Those pleading guilty in the college admissions scandal can donate large sums of money to a cy pres fund that benefits low income kids and the non-elite small colleges that serve them.
Folks, yesterday saw guilty pleas of a dozen or so wealthy parents and coaches for bribery, illegal money transfers across state lines, and tax fraud among other charges. Felicity issued an apology, seemingly sincere. She talked about the damage she had done. Key words: talked. Talk is cheap.
Here’s an idea I want to refloat: When we get to the punishment phase, I want to reiterate the idea of a cy pres award. Elite colleges were harmed. True. But the whole incident shines a spotlight in inequality in education and across America. And, ironically, the bribes ostensibly went to help low income kids. Yup, that’s the tax fraud part.
So have those pleading guilty do just that: donate large sums of money to a cy pres fund that benefits low income kids and the non-elite small colleges that serve them. Redistribute the cy pres to colleges with more than 40% Pell eligible students and/or 50% first gen students and under 1200 students and endowments under $10 million. Then use the funds for scholarships and institution sustainability.
The cy pres agreement would be part of a court ordered settlement and the distribution could be decided by a cy pres committee or designated court appointed official. Make lemonade out of lemons. Force these parents to do what they actually said: give to help low income students. Do good from bad.

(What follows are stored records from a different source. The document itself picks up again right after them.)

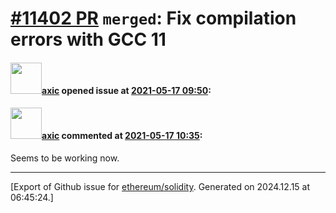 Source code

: # [\#11402 PR](https://github.com/ethereum/solidity/pull/11402) `merged`: Fix compilation errors with GCC 11

#### <img src="https://avatars.githubusercontent.com/u/20340?v=4" width="50">[axic](https://github.com/axic) opened issue at [2021-05-17 09:50](https://github.com/ethereum/solidity/pull/11402):



#### <img src="https://avatars.githubusercontent.com/u/20340?v=4" width="50">[axic](https://github.com/axic) commented at [2021-05-17 10:35](https://github.com/ethereum/solidity/pull/11402#issuecomment-842214963):

Seems to be working now.


-------------------------------------------------------------------------------



[Export of Github issue for [ethereum/solidity](https://github.com/ethereum/solidity). Generated on 2024.12.15 at 06:45:24.]
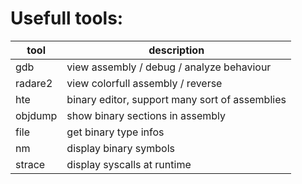 # Usefull tools:
tool | description
--- | ---
gdb | view assembly / debug / analyze behaviour
radare2 | view colorfull assembly / reverse
hte | binary editor, support many sort of assemblies
objdump | show binary sections in assembly
file | get binary type infos
nm | display binary symbols
strace | display syscalls at runtime
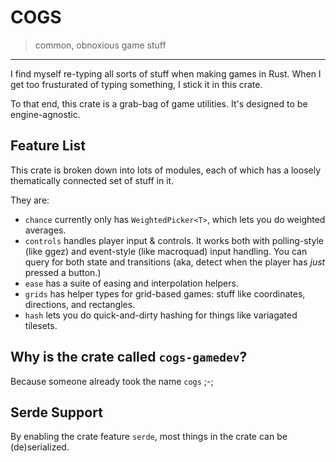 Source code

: # COGS

> common, obnoxious game stuff

---

I find myself re-typing all sorts of stuff when making games in Rust. When I get too frusturated of typing
something, I stick it in this crate.

To that end, this crate is a grab-bag of game utilities. It's designed to be engine-agnostic.

## Feature List

This crate is broken down into lots of modules, each of which has a loosely
thematically connected set of stuff in it.

They are:

- `chance` currently only has `WeightedPicker<T>`, which lets you do weighted averages.
- `controls` handles player input & controls.
  It works both with polling-style (like ggez) and event-style (like macroquad) input handling.
  You can query for both state and transitions (aka, detect when the player has *just* pressed a button.)
- `ease` has a suite of easing and interpolation helpers.
- `grids` has helper types for grid-based games: stuff like coordinates, directions, and rectangles.
- `hash` lets you do quick-and-dirty hashing for things like variagated tilesets.

## Why is the crate called `cogs-gamedev`?

Because someone already took the name `cogs` ;-;

## Serde Support

By enabling the crate feature `serde`, most things in the crate can be (de)serialized.
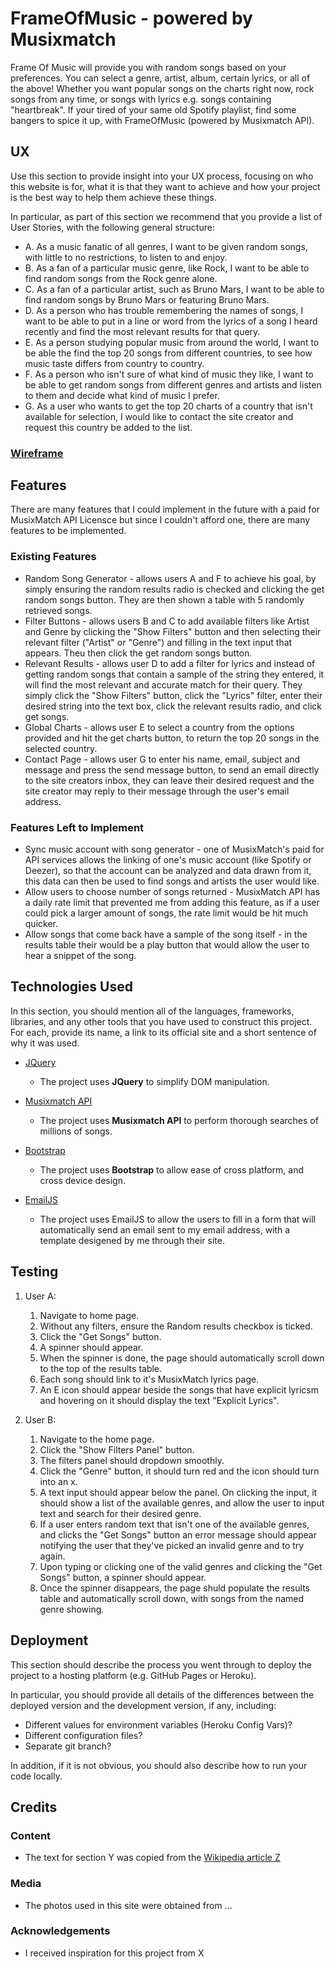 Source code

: # FrameOfMusic - powered by Musixmatch

Frame Of Music will provide you with random songs based on your preferences. You can select a genre, artist, album, certain lyrics, or all of the above!
Whether you want popular songs on the charts right now, rock songs from any time, or songs with lyrics e.g. songs containing "heartbreak". If your tired of your same old Spotify playlist, find some bangers to spice it up, with FrameOfMusic (powered by Musixmatch API).
 
## UX
 
Use this section to provide insight into your UX process, focusing on who this website is for, what it is that they want to achieve and how your project is the best way to help them achieve these things.

In particular, as part of this section we recommend that you provide a list of User Stories, with the following general structure:
- A. As a music fanatic of all genres, I want to be given random songs, with little to no restrictions, to listen to and enjoy.
- B. As a fan of a particular music genre, like Rock, I want to be able to find random songs from the Rock genre alone.
- C. As a fan of a particular artist, such as Bruno Mars, I want to be able to find random songs by Bruno Mars or featuring Bruno Mars.
- D. As a person who has trouble remembering the names of songs, I want to be able to put in a line or word from the lyrics of a song I heard recently and find the most relevant results for that query.
- E. As a person studying popular music from around the world, I want to be able the find the top 20 songs from different countries, to see how music taste differs from country to country.
- F. As a person who isn't sure of what kind of music they like, I want to be able to get random songs from different genres and artists and listen to them and decide what kind of music I prefer.
- G. As a user who wants to get the top 20 charts of a country that isn't available for selection, I would like to contact the site creator and request this country be added to the list.

### [Wireframe](./assets/docs/frame-of-music-wireframe.pdf)

## Features

There are many features that I could implement in the future with a paid for MusixMatch API Licensce but since I couldn't afford one, there are many features to be implemented.
 
### Existing Features
- Random Song Generator - allows users A and F to achieve his goal, by simply ensuring the random results radio is checked and clicking the get random songs button. They are then shown a table with 5 randomly retrieved songs.
- Filter Buttons - allows users B and C to add available filters like Artist and Genre by clicking the "Show Filters" button and then selecting their relevant filter ("Artist" or "Genre") and filling in the text input that appears. Theu then click the get random songs button.
- Relevant Results - allows user D to add a filter for lyrics and instead of getting random songs that contain a sample of the string they entered, it will find the most relevant and accurate match for their query. They simply click the "Show Filters" button, click the "Lyrics" filter, enter their desired string into the text box, click the relevant results radio, and click get songs.
- Global Charts - allows user E to select a country from the options provided and hit the get charts button, to return the top 20 songs in the selected country.
- Contact Page - allows user G to enter his name, email, subject and message and press the send message button, to send an email directly to the site creators inbox, they can leave their desired request and the site creator may reply to their message through the user's email address.

### Features Left to Implement
- Sync music account with song generator - one of MusixMatch's paid for API services allows the linking of one's music account (like Spotify or Deezer), so that the account can be analyzed and data drawn from it, this data can then be used to find songs and artists the user would like.
- Allow users to choose number of songs returned - MusixMatch API has a daily rate limit that prevented me from adding this feature, as if a user could pick a larger amount of songs, the rate limit would be hit much quicker.
- Allow songs that come back have a sample of the song itself - in the results table their would be a play button that would allow the user to hear a snippet of the song.

## Technologies Used

In this section, you should mention all of the languages, frameworks, libraries, and any other tools that you have used to construct this project. For each, provide its name, a link to its official site and a short sentence of why it was used.

- [JQuery](https://jquery.com)
    - The project uses **JQuery** to simplify DOM manipulation.
    
- [Musixmatch API](https://developer.musixmatch.com/)
    - The project uses **Musixmatch API** to perform thorough searches of millions of songs.

- [Bootstrap](https://getbootstrap.com/)
    - The project uses **Bootstrap** to allow ease of cross platform, and cross device design.

- [EmailJS](https://www.emailjs.com/)
    - The project uses EmailJS to allow the users to fill in a form that will automatically send an email sent to my email address, with a template desigened by me through their site.


## Testing

1. User A:
    1. Navigate to home page.
    2. Without any filters, ensure the Random results checkbox is ticked.
    3. Click the "Get Songs" button.
    4. A spinner should appear.
    5. When the spinner is done, the page should automatically scroll down to the top of the results table.
    6. Each song should link to it's MusixMatch lyrics page.
    7. An E icon should appear beside the songs that have explicit lyricsm and hovering on it should display the text "Explicit Lyrics".

2. User B:
    1. Navigate to the home page.
    2. Click the "Show Filters Panel" button.
    3. The filters panel should dropdown smoothly.
    4. Click the "Genre" button, it should turn red and the icon should turn into an x.
    5. A text input should appear below the panel. On clicking the input, it should show a list of the available genres, and allow the user to input text and search for their desired genre.
    6. If a user enters random text that isn't one of the available genres, and clicks the "Get Songs" button an error message should appear notifying the user that they've picked an invalid genre and to try again.
    7. Upon typing or clicking one of the valid genres and clicking the "Get Songs" button, a spinner should appear.
    8. Once the spinner disappears, the page shuld populate the results table and automatically scroll down, with songs from the named genre showing.

## Deployment

This section should describe the process you went through to deploy the project to a hosting platform (e.g. GitHub Pages or Heroku).

In particular, you should provide all details of the differences between the deployed version and the development version, if any, including:
- Different values for environment variables (Heroku Config Vars)?
- Different configuration files?
- Separate git branch?

In addition, if it is not obvious, you should also describe how to run your code locally.


## Credits

### Content
- The text for section Y was copied from the [Wikipedia article Z](https://en.wikipedia.org/wiki/Z)

### Media
- The photos used in this site were obtained from ...

### Acknowledgements

- I received inspiration for this project from X
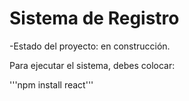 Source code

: <h1>Sistema de Registro</h1>

-Estado del proyecto: en construcción.

Para ejecutar el sistema, debes colocar:

'''npm install react'''

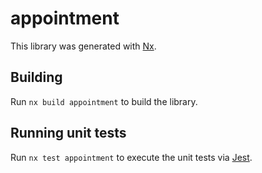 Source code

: # appointment

This library was generated with [Nx](https://nx.dev).

## Building

Run `nx build appointment` to build the library.

## Running unit tests

Run `nx test appointment` to execute the unit tests via [Jest](https://jestjs.io).
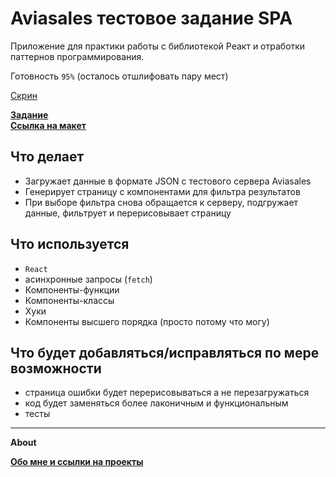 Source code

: # Aviasales тестовое задание SPA

Приложение для практики работы с библиотекой Реакт и отработки паттернов программирования.

Готовность `95%` (осталось отшлифовать пару мест)

[Скрин](https://github.com/Areave/aviasales-test/public/screen.png)

**[Задание](https://github.com/KosyanMedia/test-tasks/tree/master/aviasales_frontend)** <br>
**[Ссылка на макет](https://github.com/KosyanMedia/test-tasks/raw/f0f60244b045928746188a86ba4f76ddb5515111/aviasales_frontend/Aviasales%20Test%20Task.fig)**


## Что делает

- Загружает данные в формате JSON с тестового сервера Aviasales
- Генерирует страницу с компонентами для фильтра результатов
- При выборе фильтра снова обращается к серверу, подгружает данные, фильтрует и перерисовывает страницу


## Что используется
- `React`
- асинхронные запросы (`fetch`)
- Компоненты-функции
- Компоненты-классы
- Хуки
- Компоненты высшего порядка (просто потому что могу)
## Что будет добавляться/исправляться по мере возможности
- страница ошибки будет перерисовываться а не перезагружаться
- код будет заменяться более лаконичным и функциональным
- тесты



______________________

**About**



**[Обо мне и ссылки на проекты](https://github.com/Areave/about/blob/main/README.md)** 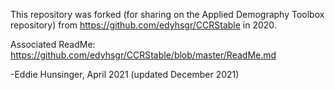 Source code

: 
This repository was forked (for sharing on the Applied Demography Toolbox repository) from https://github.com/edyhsgr/CCRStable in 2020.

Associated ReadMe: https://github.com/edyhsgr/CCRStable/blob/master/ReadMe.md

-Eddie Hunsinger, April 2021 (updated December 2021)
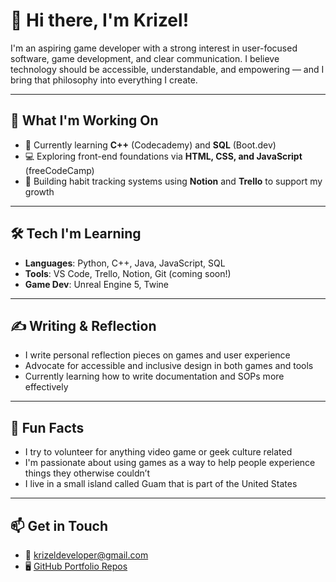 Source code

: # 👋 Hi there, I'm Krizel!

I'm an aspiring game developer with a strong interest in user-focused software, game development, and clear communication. I believe technology should be accessible, understandable, and empowering — and I bring that philosophy into everything I create.

---

## 🚀 What I'm Working On
- 🌱 Currently learning **C++** (Codecademy) and **SQL** (Boot.dev)
- 💻 Exploring front-end foundations via **HTML, CSS, and JavaScript** (freeCodeCamp)
- 🧠 Building habit tracking systems using **Notion** and **Trello** to support my growth

---

## 🛠️ Tech I'm Learning
- **Languages**: Python, C++, Java, JavaScript, SQL  
- **Tools**: VS Code, Trello, Notion, Git (coming soon!)  
- **Game Dev**: Unreal Engine 5, Twine

---

## ✍️ Writing & Reflection
- I write personal reflection pieces on games and user experience
- Advocate for accessible and inclusive design in both games and tools
- Currently learning how to write documentation and SOPs more effectively

---

## 📌 Fun Facts
- I try to volunteer for anything video game or geek culture related  
- I'm passionate about using games as a way to help people experience things they otherwise couldn’t  
- I live in a small island called Guam that is part of the United States

---

## 📫 Get in Touch
- 📧 krizeldeveloper@gmail.com 
- 🖥️ [GitHub Portfolio Repos](https://github.com/KrizelDeveloper)  

<!--
**KrizelDeveloper/KrizelDeveloper** is a ✨ _special_ ✨ repository because its `README.md` (this file) appears on your GitHub profile.
-->
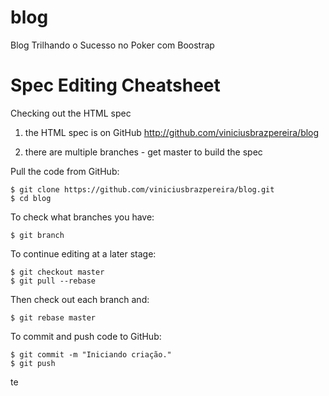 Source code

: blog
====

Blog Trilhando o Sucesso no Poker com Boostrap

Spec Editing Cheatsheet
===

Checking out the HTML spec

   1. the HTML spec is on GitHub http://github.com/viniciusbrazpereira/blog

   2. there are multiple branches - get master to build the spec

Pull the code from GitHub:

    $ git clone https://github.com/viniciusbrazpereira/blog.git
    $ cd blog

To check what branches you have:

    $ git branch

To continue editing at a later stage:

    $ git checkout master
    $ git pull --rebase

Then check out each branch and:

    $ git rebase master

To commit and push code to GitHub:

    $ git commit -m "Iniciando criação."
    $ git push
te        

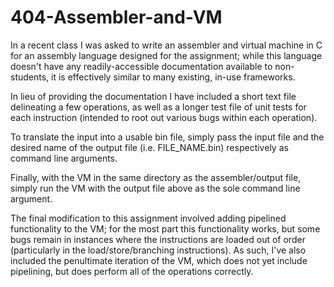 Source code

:# 404-Assembler-and-VM

In a recent class I was asked to write an assembler and virtual machine in C for an assembly language designed for the assignment; while this language doesn't have any readily-accessible documentation available to non-students, it is effectively similar to many existing, in-use frameworks.

In lieu of providing the documentation I have included a short text file delineating a few operations, as well as a longer test file of unit tests for each instruction (intended to root out various bugs within each operation).

To translate the input into a usable bin file, simply pass the input file and the desired name of the output file (i.e. FILE_NAME.bin) respectively as command line arguments.

Finally, with the VM in the same directory as the assembler/output file, simply run the VM with the output file above as the sole command line argument.

The final modification to this assignment involved adding pipelined functionality to the VM; for the most part this functionality works, but some bugs remain in instances where the instructions are loaded out of order (particularly in the load/store/branching instructions). As such, I've also included the penultimate iteration of the VM, which does not yet include pipelining, but does perform all of the operations correctly.

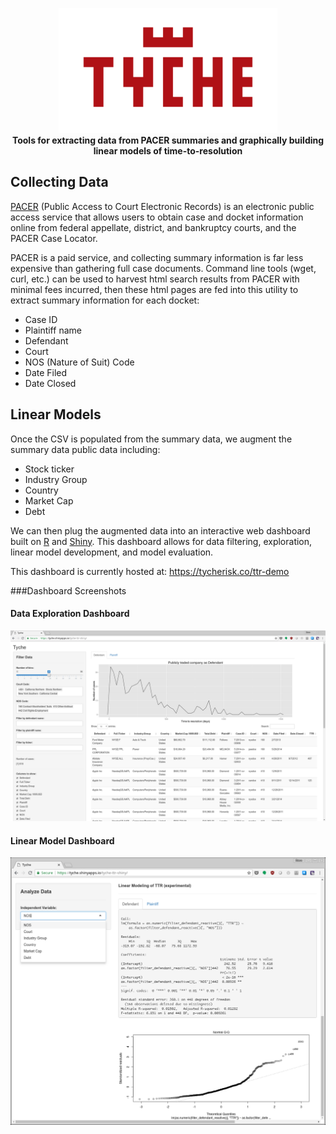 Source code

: <p align="center">
<a href="https://tycherisk.co"><img src="tyche_logo.png" alt="Tyche"></a><br/>
<b>Tools for extracting data from PACER summaries and graphically building linear models of time-to-resolution</b><br/>
</p>

## Collecting Data

[PACER](https://www.pacer.gov/) (Public Access to Court Electronic Records) is an electronic public access service that allows users to obtain case and docket information online from federal appellate, district, and bankruptcy courts, and the PACER Case Locator.

PACER is a paid service, and collecting summary information is far less expensive than gathering full case documents. Command line tools (wget, curl, etc.) can be used to harvest html search results from PACER with minimal fees incurred, then these html pages are fed into this utility to extract summary information for each docket: 

- Case ID
- Plaintiff name
- Defendant
- Court
- NOS (Nature of Suit) Code
- Date Filed
- Date Closed

## Linear Models

Once the CSV is populated from the summary data, we augment the summary data public data including:

 - Stock ticker
 - Industry Group
 - Country
 - Market Cap
 - Debt

We can then plug the augmented data into an interactive web dashboard built on [R](https://www.r-project.org/) and [Shiny](https://shiny.rstudio.com/). This dashboard allows for data filtering, exploration, linear model development, and model evaluation. 

This dashboard is currently hosted at: https://tycherisk.co/ttr-demo

###Dashboard Screenshots

#### Data Exploration Dashboard
![alt text](ttr-shiny/ttr-dashboard_screenshot_1.png "Data exploration dashboard")

#### Linear Model Dashboard
![alt text](ttr-shiny/ttr-dashboard_screenshot_2.png "Linear model dashboard") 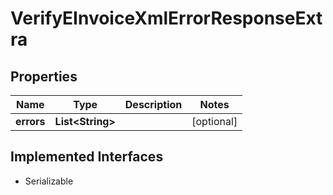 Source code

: 

# VerifyEInvoiceXmlErrorResponseExtra


## Properties

| Name | Type | Description | Notes |
|------------ | ------------- | ------------- | -------------|
|**errors** | **List&lt;String&gt;** |  |  [optional] |


## Implemented Interfaces

* Serializable


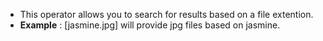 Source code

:- This operator allows you to search for results based on a file extention.
- **Example** : [jasmine.jpg] will provide jpg files based on jasmine. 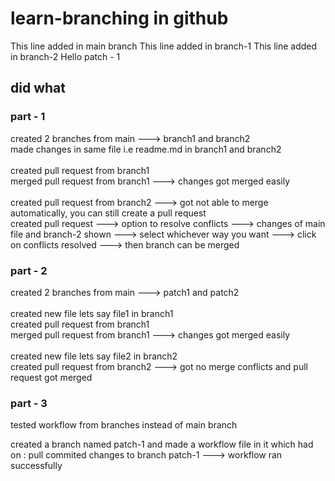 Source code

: # learn-branching in github
This line added in main branch
This line added in branch-1
This line added in branch-2
Hello patch - 1

## did what

### part - 1
created 2 branches from main ---> branch1 and branch2 <br>
made changes in same file i.e readme.md in branch1 and branch2 <br>
<br>
created pull request from branch1 <br>
merged pull request from branch1 ---> changes got merged easily <br>
<br>
created pull request from branch2 ---> got not able to merge automatically, you can still create a pull request <br>
created pull request ---> option to resolve conflicts ---> changes of main file and branch-2 shown ---> select whichever way you want ---> click on conflicts resolved ---> then branch can be merged <br>

### part - 2
created 2 branches from main ---> patch1 and patch2 <br>
<br>
created new file lets say file1 in branch1 <br>
created pull request from branch1 <br>
merged pull request from branch1 ---> changes got merged easily <br>
<br>
created new file lets say file2 in branch2 <br>
created pull request from branch2 ---> got no merge conflicts and pull request got merged

### part - 3
tested workflow from branches instead of main branch

created a branch named patch-1 and made a workflow file in it 
which had on : pull
commited changes to branch patch-1 ---> workflow ran successfully
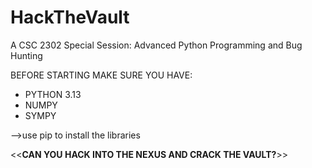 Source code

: # HackTheVault
A CSC 2302 Special Session: Advanced Python Programming and Bug Hunting

BEFORE STARTING MAKE SURE YOU HAVE:
- PYTHON 3.13
- NUMPY
- SYMPY

-->use pip to install the libraries

<<**CAN YOU HACK INTO THE NEXUS AND CRACK THE VAULT?**>> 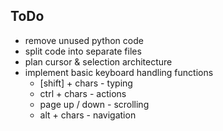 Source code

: ToDo
----

 - remove unused python code
 - split code into separate files
 - plan cursor & selection architecture
 - implement basic keyboard handling functions
   - [shift] + chars - typing
   - ctrl + chars - actions
   - page up / down - scrolling
   - alt + chars - navigation
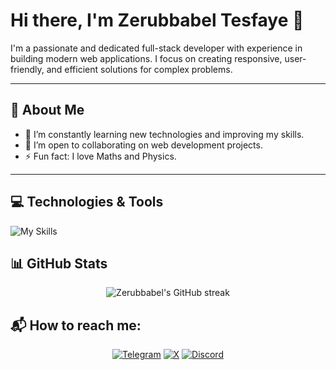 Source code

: # Hi there, I'm Zerubbabel Tesfaye 👋

I'm a passionate and dedicated full-stack developer with experience in building modern web applications. I focus on creating responsive, user-friendly, and efficient solutions for complex problems.

---

## 🚀 About Me

- 🌱 I’m constantly learning new technologies and improving my skills.
- 🤝 I’m open to collaborating on web development projects.
- ⚡ Fun fact: I love Maths and Physics.

---

## 💻 Technologies & Tools

![My Skills](https://skillicons.dev/icons?i=html,css,js,python,bootstrap,flask,django,jquery,sqlite,c,firebase,git,vscode,bash,arduino)
<p align="center">

</p>


## 📊 GitHub Stats

<p align="center"> <img src="https://github-readme-streak-stats.herokuapp.com/?user=ZerubbabelT&theme=radical" alt="Zerubbabel's GitHub streak" /> </p>


## 📬 How to reach me:

<p align="center"> <a href="https://t.me/Mariclaim" target="_blank"><img src="https://img.shields.io/badge/Telegram-2CA5E0?style=for-the-badge&logo=telegram&logoColor=white" alt="Telegram"/></a> <a href="https://x.com/zerut16" target="_blank"><img src="https://img.shields.io/badge/X-1DA1F2?style=for-the-badge&logo=twitter&logoColor=white" alt="X"/></a> <a href="https://discord.com/users/zeru_90708" target="_blank"><img src="https://img.shields.io/badge/Discord-5865F2?style=for-the-badge&logo=discord&logoColor=white" alt="Discord"/></a> </p>
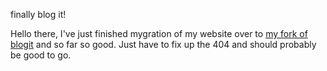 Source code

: finally blog it!

Hello there, I've just finished mygration of my website
over to [my fork of blogit](https://github.com/trevcan/blogit)
and so far so good. Just have to fix up the 404 and should
probably be good to go.
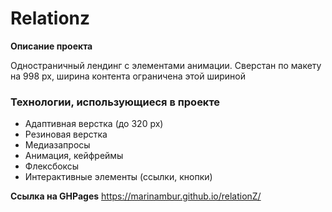 # Relationz
**Описание проекта**

 Одностраничный лендинг с элементами анимации. Сверстан по макету на 998 px, ширина контента ограничена этой шириной

### Технологии, использующиеся в проекте
* Адаптивная верстка (до 320 px)
* Резиновая верстка
* Медиазапросы
* Анимация, кейфреймы
* Флексбоксы
* Интерактивные элементы (ссылки, кнопки)






**Ссылка на GHPages** 
https://marinambur.github.io/relationZ/

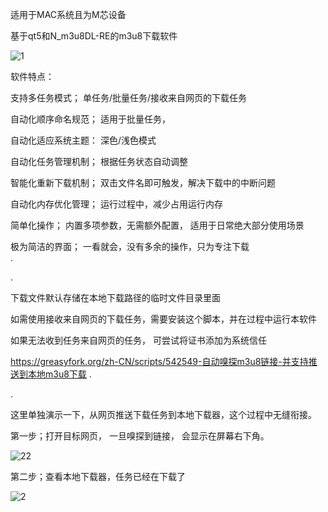 适用于MAC系统且为M芯设备

基于qt5和N_m3u8DL-RE的m3u8下载软件

![1](https://github.com/user-attachments/assets/bc8ad158-d5f6-4e79-a69e-9992f3e1c175)


 
软件特点：  

支持多任务模式； 单任务/批量任务/接收来自网页的下载任务   

自动化顺序命名规范； 适用于批量任务，

自动化适应系统主题： 深色/浅色模式 

自动化任务管理机制； 根据任务状态自动调整    

智能化重新下载机制； 双击文件名即可触发，解决下载中的中断问题 

自动化内存优化管理； 运行过程中，减少占用运行内存

简单化操作； 内置多项参数，无需额外配置， 适用于日常绝大部分使用场景 

极为简洁的界面； 一看就会，没有多余的操作，只为专注下载  
. 
 
.  

下载文件默认存储在本地下载路径的临时文件目录里面 

如需使用接收来自网页的下载任务，需要安装这个脚本，并在过程中运行本软件 

如果无法收到任务来自网页的任务， 可尝试将证书添加为系统信任

https://greasyfork.org/zh-CN/scripts/542549-自动嗅探m3u8链接-并支持推送到本地m3u8下载 
. 

. 

这里单独演示一下，从网页推送下载任务到本地下载器，这个过程中无缝衔接。

第一步；打开目标网页， 一旦嗅探到链接， 会显示在屏幕右下角。 

![22](https://github.com/user-attachments/assets/9334f383-bd5c-43bc-805c-2bc5ed0e4e6d)

第二步；查看本地下载器，任务已经在下载了

![2](https://github.com/user-attachments/assets/75bb16cf-eaa7-45d9-b6c0-4cf61db623ba)





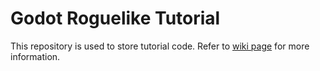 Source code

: # Godot Roguelike Tutorial

This repository is used to store tutorial code. Refer to [wiki page](https://github.com/Bozar/GodotRoguelikeTutorial.wiki.git) for more information.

This isn’t an unusual idea. It happens in class actions all the time, on the theory that dollars for wrongs done don’t actually compensate all those who were hurt. So who was hurt by the admissions scandal? Not a small group. But one group was the non-elite colleges and their students who were the named recipients of the fraudulent charity. Well, make that “charity” a reality and force monies to actually go to kids in need at colleges that serve them — those small non-elite colleges that are fading off the face of the educational landscape — the colleges that stand in sharp contrast to the elites which were the destinations of those bribed.
Just saying: justice can be done, at least in part. Do it.
A version of this article first appeared on Medium.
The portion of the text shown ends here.